Yesterday, Bea and I took a walk to the river. Empty handed. No phone, no wallet, no camera. It was a crisp, breezy January day. The pewter colored trees stood in bright contrast to the perfect blue sky. It felt more like the first of spring days than the middle of winter with the clover and dandelion thick and green at our feet. We held hands along the pathway. She and I. Then she would run ahead of me, getting off the path and into the green grass to admire little purple flowers. Every several strides, she would quickly stop at the sight a single, perfect dandelion. There she would squat, kneel down, and admire these delicate first flowers. And as you can imagine, a few were picked: for myself and daddy, her school friends Jane and Lucy, her Granny, and her Nana and Papa. All of her loves. She looked so little and innocent with the wind blowing through her hair, surrounded by the emerald, damp grasses.
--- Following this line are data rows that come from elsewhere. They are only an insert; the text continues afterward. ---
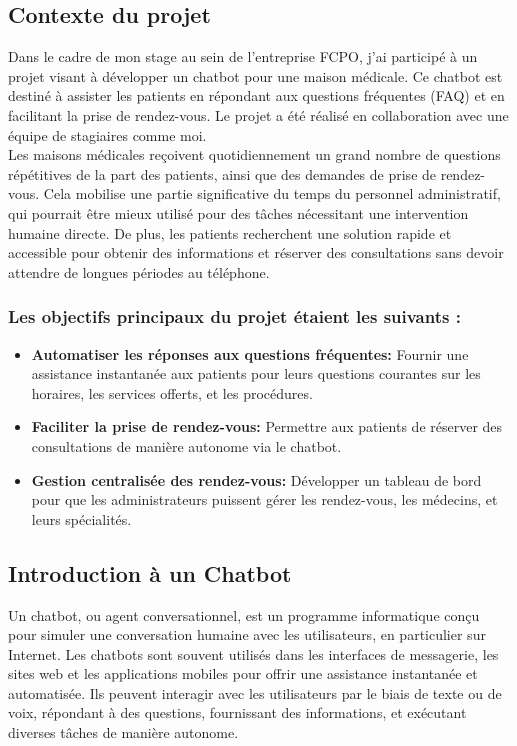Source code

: \subsection{Contexte du projet}

\hspace{16pt}Dans le cadre de mon stage au sein de l'entreprise FCPO, j'ai participé à un projet visant à développer un chatbot pour une maison médicale. Ce chatbot est destiné à assister les patients en répondant aux questions fréquentes (FAQ) et en facilitant la prise de rendez-vous. Le projet a été réalisé en collaboration avec une équipe de stagiaires comme moi.\\

Les maisons médicales reçoivent quotidiennement un grand nombre de questions répétitives de la part des patients, ainsi que des demandes de prise de rendez-vous. Cela mobilise une partie significative du temps du personnel administratif, qui pourrait être mieux utilisé pour des tâches nécessitant une intervention humaine directe. De plus, les patients recherchent une solution rapide et accessible pour obtenir des informations et réserver des consultations sans devoir attendre de longues périodes au téléphone.\\

\subsubsection{Les objectifs principaux du projet étaient les suivants :}
\begin{itemize}
  \item \textbf{Automatiser les réponses aux questions fréquentes: }Fournir une assistance instantanée aux patients pour leurs questions courantes sur les horaires, les services offerts, et les procédures.
  \item \textbf{Faciliter la prise de rendez-vous: }Permettre aux patients de réserver des consultations de manière autonome via le chatbot.
  \item \textbf{Gestion centralisée des rendez-vous: }Développer un tableau de bord pour que les administrateurs puissent gérer les rendez-vous, les médecins, et leurs spécialités.
\end{itemize}

\subsection{Introduction à un Chatbot}

\hspace{16pt}Un chatbot, ou agent conversationnel, est un programme informatique conçu pour simuler une conversation humaine avec les utilisateurs, en particulier sur Internet. Les chatbots sont souvent utilisés dans les interfaces de messagerie, les sites web et les applications mobiles pour offrir une assistance instantanée et automatisée. Ils peuvent interagir avec les utilisateurs par le biais de texte ou de voix, répondant à des questions, fournissant des informations, et exécutant diverses tâches de manière autonome.

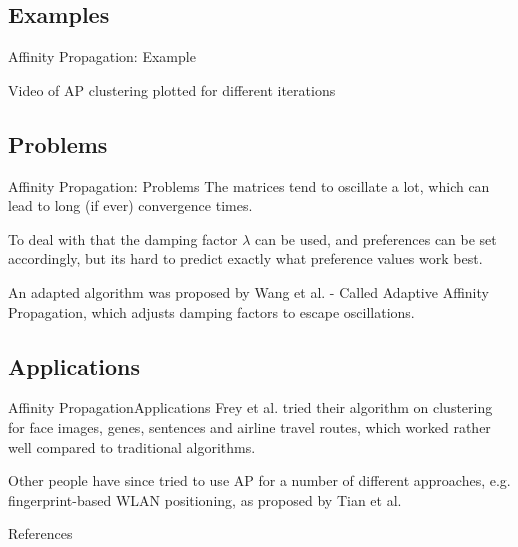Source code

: \documentclass{beamer}
\begin{document}
\subsection{Examples}
\begin{frame}{Affinity Propagation: Example}
	\begin{center}
		Video of AP clustering plotted for different iterations
	\end{center}
\end{frame}

\subsection{Problems}
\begin{frame}{Affinity Propagation: Problems}
	The matrices tend to oscillate a lot, which can lead to long (if ever) convergence times. \cite{frey2007clustering} 
	
	To deal with that the damping factor $\lambda$ can be used, and preferences can be set accordingly, but its hard to predict exactly what preference values work best. \cite{wang2008adaptive}
	
	An adapted algorithm was proposed by Wang et al. - Called Adaptive Affinity Propagation, which adjusts damping factors to escape oscillations. \cite{wang2008adaptive}
\end{frame}

\subsection{Applications}
\begin{frame}{Affinity Propagation}{Applications}
	Frey et al. tried their algorithm on clustering for face images, genes, sentences and airline travel routes, which worked rather well compared to traditional algorithms. \cite{frey2007clustering}
	
	Other people have since tried to use AP for a number of different approaches, e.g. fingerprint-based WLAN positioning, as proposed by Tian et al. \cite{tian2013fingerprint}
\end{frame}

\begin{frame}{References}
	
\end{frame}
\end{document}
I hoped for a second to always remember her this way: with her exuberant joy and happiness at the sight of a dandelion - a dandelion. She was every bit a small precious child in total wonder with the world and so entirely in the moment.
Then we walked some more. We noticed our shadows following right along side of us - mine was tall and hers was short. She and I. She would run a bit to see if her shadow would chase her and she giggled when she realized that it was.
She discovered a low spot in the grass which had some standing water from the rains that came earlier in the week. She pitched a pepple into the small pond. If I would've let her, she would've splashed and splashed, submerging her feet and ankles into the pond, and squooshing her toes into the mud. This time, I had to stop her because it was cold and she wasn't wearing boots.
We continued to walk until we reached the bark park. We met a few sweet dogs and their owners. We got to talking about homeschooling, home day care settings, the local elementary school, and an old neighborhood cemetary which I didn't know existed but I am now looking forward to exploring. Bea didn't want to leave. She could've played with the pups all day. After a little convincing, we were on our way to the river.
A five minute walk can turn into an hour's walk with a preschooler in tow.
The river was flowing and glistening with the light of the sun reflecting into it. The ducks and geese were out and about, swimming about this way and that. We crossed the foot bridge over the river and made our way to a little stone penisula that juts out into the water. We tossed rocks and sat mostly quiet. We noticed birds swooping and some singing. We listened to the Sycamore leaves blow in the breeze.
It was a sweet morning. Quite nice to just "be" with her ~ with nothing in particular to do but to toss some pepples into the river and to stand in amazement of dandelions. I like that. It's my kind of adventure.